La relève n’est plus assurée

D’autant plus que, depuis 2005, le personnel vient à manquer. Après plus de vingt ans de traversée du désert, le nucléaire français retrouve des couleurs, mais s’inquiète : les pionniers du nucléaire partent à la retraite et la jeune génération ne souhaite pas prendre la relève. Trop pénible. Alors, les mêmes intérimaires tournent sans relâche et leurs conditions de vie se dégradent au fur et à mesure.

Leur maison : un camping-car

Au pied du château de Chinon, le camping ne désemplit pas. Les propriétaires locaux leur louent de leur côté un bout de champ, une caravane ou un mobile home, parfois une pièce, à côté de leur belle demeure ou dans la cour de la ferme.
L’Office du tourisme répartit les offres. Pendant que les vendeurs de kebabs, les laveries et les magasins fleurissent sur leur passage. Le soir, les intérimaires se retrouvent au bar, animant les petites villes en déclin. Parfois, ils retournent à la centrale de nuit, pour optimiser leur présence. Dormir quelques heures, entre deux interventions, dans les vestiaires.

80% des doses d’irradiation pour les intérimaires

Ces travailleurs, dits « extérieurs », effectuent l’essentiel des tâches de maintenance des centrales et supportent plus de 80% de la dose collective annuelle d’irradiation reçue dans le parc nucléaire français.
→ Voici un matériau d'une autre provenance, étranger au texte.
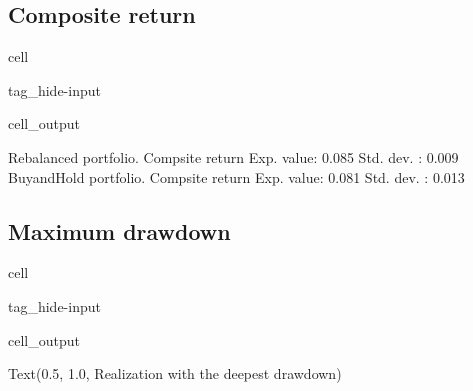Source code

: \documentclass[letterpaper,10pt,english]{jupyterBook}
\begin{document}
\subsection{Composite return}
\label{\detokenize{code/notebooks/rebalancing:composite-return}}
\begin{sphinxuseclass}{cell}
\begin{sphinxuseclass}{tag_hide-input}\begin{sphinxVerbatimOutput}

\begin{sphinxuseclass}{cell_output}
\begin{sphinxVerbatim}[commandchars=\\\{\}]
Rebalanced portfolio. Compsite return
 Exp. value: 0.085
 Std. dev. : 0.009
Buy\PYGZhy{}and\PYGZhy{}Hold portfolio. Compsite return
 Exp. value: 0.081
 Std. dev. : 0.013
\end{sphinxVerbatim}

\noindent{}

\end{sphinxuseclass}\end{sphinxVerbatimOutput}

\end{sphinxuseclass}
\end{sphinxuseclass}

\subsection{Maximum drawdown}
\label{\detokenize{code/notebooks/rebalancing:maximum-drawdown}}
\begin{sphinxuseclass}{cell}
\begin{sphinxuseclass}{tag_hide-input}\begin{sphinxVerbatimOutput}

\begin{sphinxuseclass}{cell_output}
\begin{sphinxVerbatim}[commandchars=\\\{\}]
Text(0.5, 1.0, \PYGZsq{}Realization with the deepest drawdown\PYGZsq{})
\end{sphinxVerbatim}

\noindent{}

\end{sphinxuseclass}\end{sphinxVerbatimOutput}

\end{sphinxuseclass}
\end{sphinxuseclass}
\sphinxstepscope
\end{document}
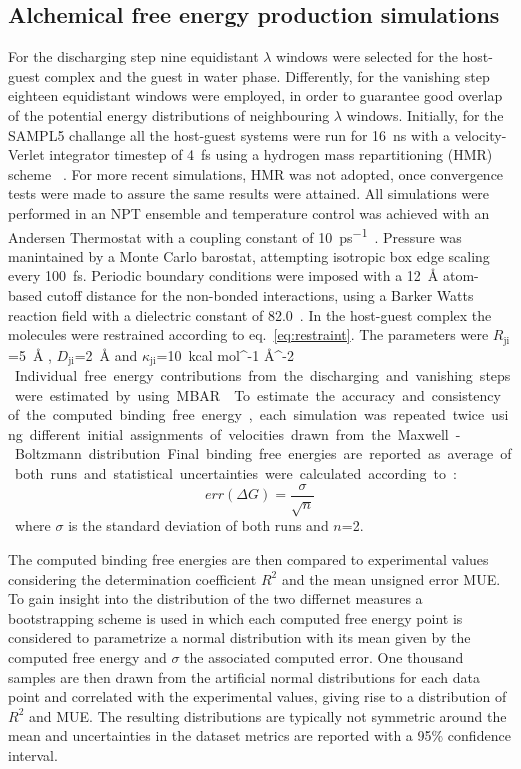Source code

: \documentclass[11pt,oneside,a4paper]{article}
\begin{document}
\subsection{Alchemical free energy production simulations}
\label{sec:afesim}

For the discharging step nine equidistant $\lambda$ windows were selected for the host-guest complex and the guest in water phase. Differently, for the vanishing step eighteen equidistant windows were employed, in order to guarantee good overlap of the potential energy distributions of neighbouring $\lambda$ windows.
Initially, for the SAMPL5 challange all the host-guest systems were run for \SI{16}{ns} with a velocity-Verlet integrator timestep of \SI{4}{fs} using a hydrogen mass repartitioning (HMR) scheme ~\cite{hopkins2015long}. For more recent simulations, HMR was not adopted, once convergence tests were made to assure the same results were attained. All simulations were performed in an NPT ensemble and temperature control was achieved with an Andersen Thermostat with a coupling constant of \SI{10}{ps^{-1}}~\cite{Thermostat}. Pressure was manintained by a Monte Carlo barostat, attempting isotropic box edge scaling every \SI{100}{fs}. Periodic boundary conditions were imposed with a \SI{12}{\AA} atom-based cutoff distance for the non-bonded interactions, using a Barker Watts reaction field with a dielectric constant of 82.0~\cite{BWRF}. In the host-guest complex the molecules were restrained according to eq.~\ref{eq:restraint}. The parameters were $R_\mathrm{ji}$=\SI{5}{\AA} , $D_\mathrm{ji}$=\SI{2}{\AA} and $\kappa_\mathrm{ji}$=\SI{10}{kcal mol^{-1} \AA^{-2} }.
Individual free energy contributions from the discharging and vanishing steps were estimated by using MBAR~\cite{MBAR}. To estimate the accuracy and consistency of the computed binding free energy, each simulation was repeated twice using different initial assignments of velocities drawn from the Maxwell-Boltzmann distribution. Final binding free energies are reported as average of both runs and statistical uncertainties were calculated according to:
\begin{equation}
 \label{eq:stderr}
err(\Delta G) = \frac{\sigma}{\sqrt{n}}
\end{equation}
where $\sigma$ is the standard deviation of both runs and $n$=2.

The computed binding free energies are then compared to experimental values considering the determination coefficient $R^2$ and the mean unsigned error MUE. To gain insight into the distribution of the two differnet measures a bootstrapping scheme is used in which each computed free energy point is considered to parametrize a normal distribution with its mean given by the computed free energy and $\sigma$ the associated computed error. One thousand samples are then drawn from the artificial normal distributions for each data point and correlated with the experimental values, giving rise to a distribution of $R^2$ and MUE. The resulting distributions are typically not symmetric around the mean and uncertainties in the dataset metrics are reported with a 95$\%$ confidence interval.
\end{document}
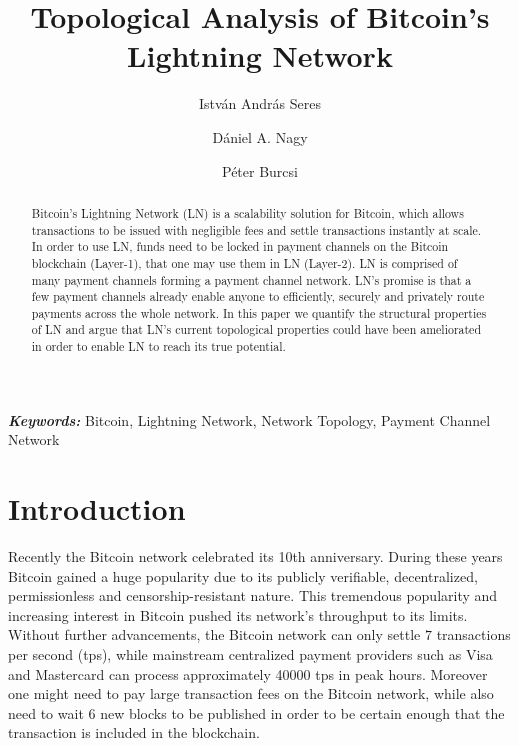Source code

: \documentclass[a4paper]{article}
\title{Topological Analysis of Bitcoin's Lightning Network }
\author[1]{István András Seres}
\author[1]{Dániel A. Nagy}
\author[1]{Péter Burcsi}
\affil[1]{Department of Computer Algebra, Eötvös Loránd University}
\theoremstyle{definition}
\providecommand{\keywords}[1]{\textbf{\textit{Keywords:}} #1}
\begin{document}
\maketitle

\begin{abstract}
Bitcoin's Lightning Network (LN) is a scalability solution for Bitcoin, which allows transactions to be issued with negligible fees and settle transactions instantly at scale. In order to use LN, funds need to be locked in payment channels on the Bitcoin blockchain (Layer-1), that one may use them in LN (Layer-2). LN is comprised of many payment channels forming a payment channel network. LN's promise is that a few payment channels already enable anyone to efficiently, securely and privately route payments across the whole network. In this paper we quantify the structural properties of LN and argue that LN's current topological properties could have been ameliorated in order to enable LN to reach its true potential.  
\end{abstract}
\keywords{Bitcoin, Lightning Network, Network Topology, Payment Channel Network}

\section{Introduction}
Recently the Bitcoin \cite{nakamoto2008bitcoin} network celebrated its 10th anniversary. During these years Bitcoin gained a huge popularity due to its publicly verifiable, decentralized, permissionless and censorship-resistant nature. This tremendous popularity and increasing interest in Bitcoin pushed its network's throughput to its limits. Without further advancements, the Bitcoin network can only settle $7$ transactions per second (tps), while mainstream centralized payment providers such as Visa and Mastercard can process approximately \num[group-separator={,}]{40000} tps in peak hours. Moreover one might need to pay large transaction fees on the Bitcoin network, while also need to wait 6 new blocks to be published in order to be certain enough that the transaction is included in the blockchain.
\end{document}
Alors, ils sous-déclarent leurs expositions aux radiations : les intérimaires ayant atteint la dose limite se voient interdits d’entrée en centrale. C’est leur moyen de préserver leur travail. Pas leur santé.

Pour limiter les dégâts, ils s’échangent conseils et recommandations. Le soir, au bistrot, ou à l’heure de l’apéro au camping, quand sortent les grandes tablées, ils ne parlent que de ça. De la centrale de Gravelines, où il faut faire attention à tel tuyau, à tel boulon. De celle de Tricastin, où l’omerta règne, mais dont certaines salles sont particulièrement dangereuses. C’est au comptoir que s’échangent les expériences, les savoir-faire, le métier, leur passion qui les ronge. De mars à octobre, chaque année, la période pendant laquelle la maintenance des centrales doit être effectuée.

L’hiver pour se soigner

L’hiver, ils se retrouvent en famille, et souvent au chômage. Certains redeviennent boulanger, commerçant, ouvrier. Quand d’autres se sont spécialisés dans le risque, et passent l’hiver dans la pétrochimie ou le déflocage de l’amiante.
Dans tous les cas, les problèmes de santé les rattrapent vite : troubles du sommeil, anxiété, leucémies, cancers, et tentatives de suicide. Depuis 1995, les syndicats sont en alerte. Cette année-là, cinq suicides de travailleurs extérieurs ont été enregistrés à la centrale de Chinon. Depuis, les tentatives se sont succédées. Autre signe : en 2003, la mutuelle de la centrale de Paluel (Seine-Maritime) remarque que 80% des feuilles d’assurance-maladie traitées prescrivent des calmants.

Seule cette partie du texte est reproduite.